Focal Communications said proposal would “in practical terms eviscerate the ‘pick and choose’ requirements.” Focal said that “although Mpower proposes these ‘FLEX contracts’ in addition to the standard interconnection agreements, such a result will never occur.” ILECs would insist that every new agreement be deemed FLEX contract “and will insert ‘poison pills’ to ensure that each ‘FLEX contract’ will only be… utilized by the negotiating CLEC,” Focal said. As result, ILECs would have “substantial power to select favored CLECs for which to provide ’sweetheart deals’ and discriminate against other CLECs in the negotiating process,” company argued.
Sprint said it didn’t think proposal would “result in the kind of… partnerships envisioned by Mpower” even though it agreed that “more cooperative business relationships” between ILECs and CLECs would improve services to end users. Sprint said Mpower was too optimistic in thinking ILECs would favor such agreements because they would increase ILECs’ wholesale business. Any wholesale revenues generated from CLECs “are likely to be far less than the retail revenues an ILEC would lose through the switch of its local service customers to a CLEC,” Sprint said. “Thus, ILECs have little or no incentive to voluntarily seek out additional wholesale business.” It also said that while FLEX contracts would be available to “similarly situated” carriers, “a FLEX contract can be structured with sufficient specificity that no other carrier could be considered to be ’similarly situated.'”

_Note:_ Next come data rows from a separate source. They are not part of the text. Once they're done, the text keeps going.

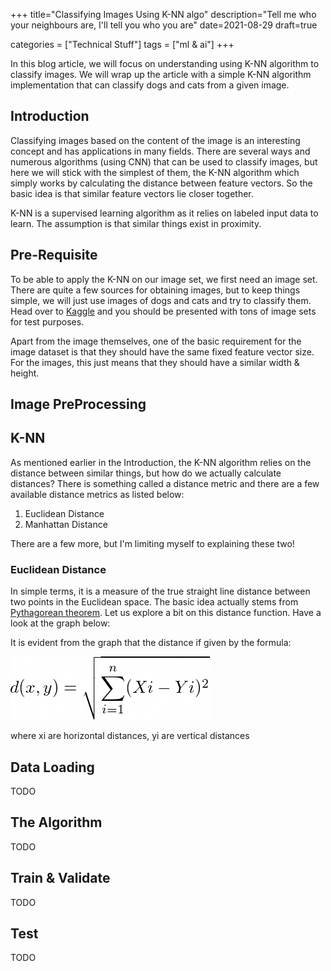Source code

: +++
title="Classifying Images Using K-NN algo"
description="Tell me who your neighbours are, I'll tell you who you are"
date=2021-08-29
draft=true

categories = ["Technical Stuff"]
tags = ["ml & ai"]
+++

In this blog article, we will focus on understanding using K-NN algorithm to classify images. We will wrap up the article
with a simple K-NN algorithm implementation that can classify dogs and cats from a given image.

## Introduction

Classifying images based on the content of the image is an interesting concept and has applications in many fields. There are
several ways and numerous algorithms (using CNN) that can be used to classify images, but here we will stick with the 
simplest of them, the K-NN algorithm which simply works by calculating the distance between feature vectors. So the basic
idea is that similar feature vectors lie closer together.

K-NN is a supervised learning algorithm as it relies on labeled input data to learn. The assumption is that similar things
exist in proximity.

## Pre-Requisite

To be able to apply the K-NN on our image set, we first need an image set. There are quite a few sources for obtaining images, 
but to keep things simple, we will just use images of dogs and cats and try to classify them. Head over to [Kaggle](https://www.kaggle.com/datasets?search=cats) 
and you should be presented with tons of image sets for test purposes.

Apart from the image themselves, one of the basic requirement for the image dataset is that they should have the same fixed
feature vector size. For the images, this just means that they should have a similar width & height.

## Image PreProcessing

## K-NN

As mentioned earlier in the Introduction, the K-NN algorithm relies on the distance between similar things, but how do we 
actually calculate distances? There is something called a distance metric and there are a few available distance metrics as listed
below:

1. Euclidean Distance
2. Manhattan Distance

There are a few more, but I'm limiting myself to explaining these two!

### Euclidean Distance

In simple terms, it is a measure of the true straight line distance between two points in the Euclidean space. The basic idea
actually stems from [Pythagorean theorem](https://en.wikipedia.org/wiki/Pythagorean_theorem). Let us explore a bit on this
distance function. Have a look at the graph below:

It is evident from the graph that the distance if given by the formula:

![Bloom Filter 1](/images/mlandai/mlandai-distance-formula.jpg)

where xi are horizontal distances, yi are vertical distances

## Data Loading

TODO

## The Algorithm

TODO

## Train & Validate

TODO

## Test

TODO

ILECs gave guardedly favorable responses to Mpower proposal, saying they liked idea but only if certain conditions were met. Verizon said it had “no objection” to concept as long as: (1) “There is no compulsion for a carrier to enter into such negotiations.” (2) Such agreements “cannot be used in evidence in any federal or state proceeding.” (3) Agreements aren’t “subject to regulatory enforcement proceedings.” (4) “Adoption of this policy [doesn’t] affect any separate proceeding before the Commission addressing elimination of unbundled network elements.” (5) Facilities deployed under FLEX contracts aren’t “subject to the unbundling requirements of Sec. 251 of the Act or any conditions imposed by federal or state regulators in approving carriers’ mergers and acquisitions.”
BellSouth said “freely negotiated contracts could produce terms and conditions that could potentially benefit both the CLEC and ILEC.” Company said it agreed with Mpower “that the pick and choose provision undermines the full measure of the bargain that was negotiated between the parties.” Negotiations are made up of “give and take” and “allowing a carrier that was not a part of the negotiation to reap the benefit of a good clause without the balance of other clauses that disrupts the concept of negotiation,” BellSouth said. However, it also placed conditions on its support: (1) “FLEX contract mechanism must be completely voluntary between the parties” because standard interconnection agreement mechanism would remain in place. (2) It must be “separate and distinct from interconnection agreements that ILECs enter with CLECs” under Secs. 251 and 252 of Telecom Act. (3) Contract must be “free of all obligations of Secs. 251 and 252.”
Qwest said it agreed that “most reasonable way” to encourage competition was to establish “structure which encourages ILECs and CLECs to deal voluntarily on a wholesale basis.” “Overriding purpose” of Telecom Act is to adopt “procompetitive, deregulatory regime,” Qwest said, and pick & choose rules “are plainly not deregulatory.” FCC ought to at least open proceeding to see if its rules should be modified, Qwest said.